What is expected:
Exact copies of the records below are needed, free of pictures.

[Dataset entries]
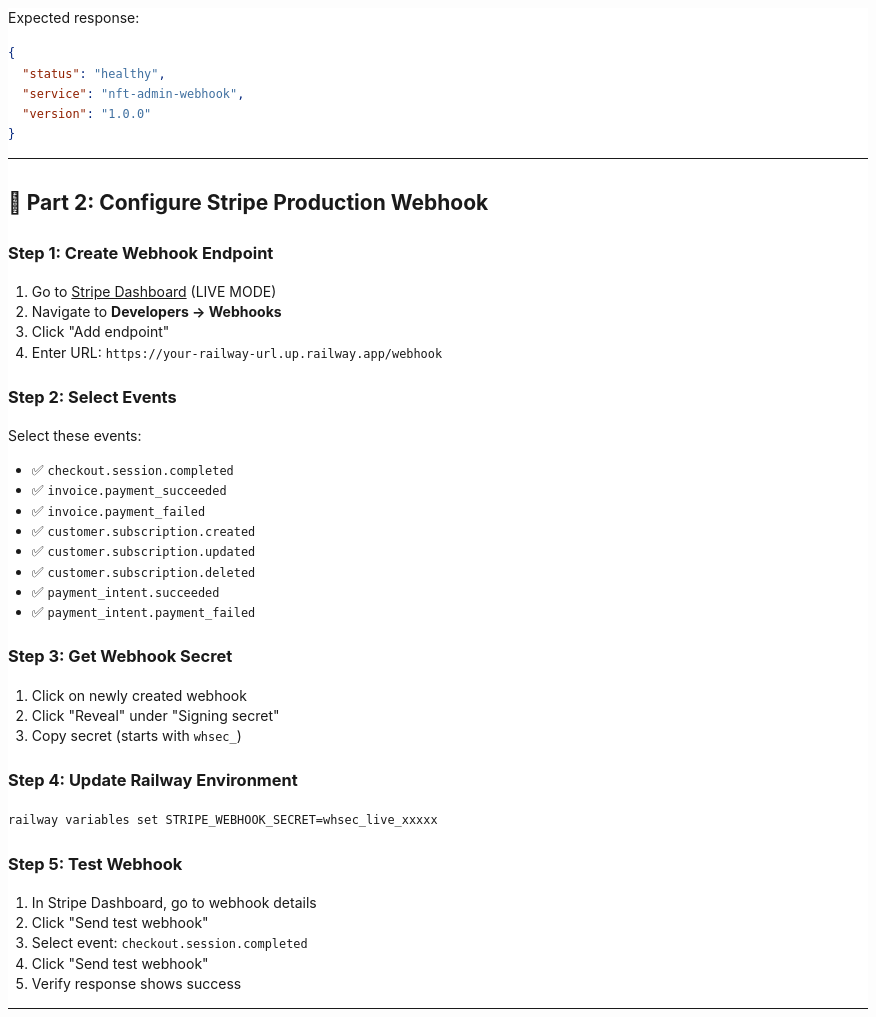 Expected response:
```json
{
  "status": "healthy",
  "service": "nft-admin-webhook",
  "version": "1.0.0"
}
```

---

## 🔗 Part 2: Configure Stripe Production Webhook

### Step 1: Create Webhook Endpoint

1. Go to [Stripe Dashboard](https://dashboard.stripe.com) (LIVE MODE)
2. Navigate to **Developers → Webhooks**
3. Click "Add endpoint"
4. Enter URL: `https://your-railway-url.up.railway.app/webhook`

### Step 2: Select Events

Select these events:
- ✅ `checkout.session.completed`
- ✅ `invoice.payment_succeeded`
- ✅ `invoice.payment_failed`
- ✅ `customer.subscription.created`
- ✅ `customer.subscription.updated`
- ✅ `customer.subscription.deleted`
- ✅ `payment_intent.succeeded`
- ✅ `payment_intent.payment_failed`

### Step 3: Get Webhook Secret

1. Click on newly created webhook
2. Click "Reveal" under "Signing secret"
3. Copy secret (starts with `whsec_`)

### Step 4: Update Railway Environment

```bash
railway variables set STRIPE_WEBHOOK_SECRET=whsec_live_xxxxx
```

### Step 5: Test Webhook

1. In Stripe Dashboard, go to webhook details
2. Click "Send test webhook"
3. Select event: `checkout.session.completed`
4. Click "Send test webhook"
5. Verify response shows success

---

Response:
 Expected response:
```json
{
  "status": "healthy",
  "service": "nft-admin-webhook",
  "version": "1.0.0"
}
```

---

## 🔗 Part 2: Configure Stripe Production Webhook

### Step 1: Create Webhook Endpoint

1. Go to [Stripe Dashboard](https://dashboard.stripe.com) (LIVE MODE)
2. Navigate to **Developers → Webhooks**
3. Click "Add endpoint"
4. Enter URL: `https://your-railway-url.up.railway.app/webhook`

### Step 2: Select Events

Select these events:
- ✅ `checkout.session.completed`
- ✅ `invoice.payment_succeeded`
- ✅ `invoice.payment_failed`
- ✅ `customer.subscription.created`
- ✅ `customer.subscription.updated`
- ✅ `customer.subscription.deleted`
- ✅ `payment_intent.succeeded`
- ✅ `payment_intent.payment_failed`

### Step 3: Get Webhook Secret

1. Click on newly created webhook
2. Click "Reveal" under "Signing secret"
3. Copy secret (starts with `whsec_`)

### Step 4: Update Railway Environment

```bash
railway variables set STRIPE_WEBHOOK_SECRET=whsec_live_xxxxx
```

### Step 5: Test Webhook

1. In Stripe Dashboard, go to webhook details
2. Click "Send test webhook"
3. Select event: `checkout.session.completed`
4. Click "Send test webhook"
5. Verify response shows success

---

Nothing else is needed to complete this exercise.